Powell, whose term as chair expires in May, signaled Wednesday that he is prepared to stay beyond that date if necessary. He told reporters that if Warsh is not confirmed by the Senate before his term ends, he would remain as Fed chair "pro tem" while the probe is unresolved. That statement, which Powell's staff later clarified was consistent with the Federal Reserve Act's provisions for holdover service, puts the White House in an uncomfortable position. The longer the investigation drags on, the longer Powell stays, and the harder it becomes to confirm his replacement.
This dynamic has not gone unnoticed on Capitol Hill. Senator Mike Rounds, a South Dakota Republican who sits on the Banking Committee, told reporters: "I support Kevin Warsh for the position, but I don't want history to record that we confirmed a Fed chair while the Justice Department was trying to push the last one out the door. That looks terrible." At least three other Republican senators have reportedly communicated similar concerns to the White House, according to Roll Call.
What Changes
The DOJ's appeal will be argued before the D.C. Circuit within weeks, but the legal outcome is almost secondary to the institutional damage already done. Judge Boasberg's ruling gives Powell and the Fed a strong legal shield, and the appellate court is unlikely to reverse a finding that the government produced "essentially zero evidence" of criminal conduct.
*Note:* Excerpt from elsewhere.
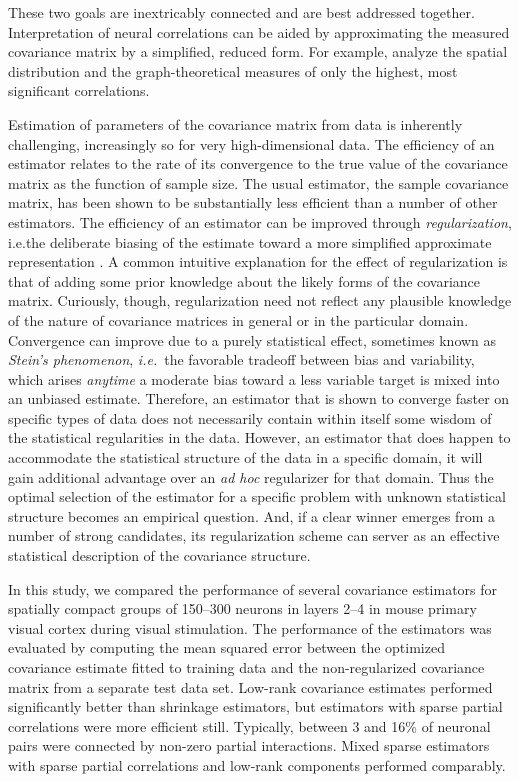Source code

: These two goals are inextricably connected and are best addressed together. Interpretation of neural correlations can be aided by approximating the measured covariance matrix by a simplified, reduced form.  For example, \cite{Malmersjo:2013} analyze the spatial distribution and the graph-theoretical measures of only the highest, most significant correlations.

Estimation of parameters of the covariance matrix from data is inherently challenging, increasingly so for very high-dimensional data. The efficiency of an estimator relates to the rate of its convergence to the true value of the covariance matrix as the function of sample size. The usual estimator, the sample covariance matrix, has been shown to be substantially less efficient than a number of other estimators.  The efficiency of an estimator can be improved through \emph{regularization}, i.e.\;the deliberate biasing of the estimate toward a more simplified approximate representation \citep{Bickel:2006,Bickel:2008,Ledoit:2004,Schafer:2005}. A common intuitive explanation for the effect of regularization is that of adding some prior knowledge about the likely forms of the covariance matrix. Curiously, though, regularization need not reflect any plausible knowledge of the nature of covariance matrices in general or in the particular domain. Convergence can improve due to a purely statistical effect, sometimes known as \emph{Stein's phenomenon}, \emph{i.e.}~the favorable tradeoff between bias and variability, which arises \emph{anytime} a moderate bias toward a less variable target is mixed into an unbiased estimate.  Therefore, an estimator that is shown to converge faster on specific types of data does not necessarily contain within itself some wisdom of the statistical regularities in the data.  However, an estimator that does happen to accommodate the statistical structure of the data in a specific domain, it will gain additional advantage over an \emph{ad hoc} regularizer for that domain. Thus the optimal selection of the estimator for a specific problem with unknown statistical structure becomes an empirical question. And, if a clear winner emerges from a number of strong candidates, its regularization scheme can server as an effective statistical description of the covariance structure. 

In this study, we compared the performance of several covariance estimators for spatially compact groups of 150--300 neurons in layers 2--4 in mouse primary visual cortex during visual stimulation.   The performance of the estimators was evaluated by computing the mean squared error between the optimized covariance estimate fitted to training data and the non-regularized covariance matrix from a separate test data set.  Low-rank covariance estimates performed significantly better than shrinkage estimators, but estimators with sparse partial correlations were more efficient still. Typically, between 3 and 16\% of neuronal pairs were connected by non-zero partial interactions.  Mixed sparse estimators with sparse partial correlations and low-rank components performed comparably.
Even if Pirro somehow prevails on a procedural argument, the factual record is devastating for the prosecution.
The bigger question is what happens to the nomination process. If Republican senators continue to slow-walk Warsh's confirmation, the White House faces a choice: drop the investigation and clear the path for its own nominee, or continue the probe and risk having Powell serve as chair well into 2027. Based on the administration's public statements, the probe is unlikely to be dropped voluntarily, which means this standoff probably extends past the May deadline.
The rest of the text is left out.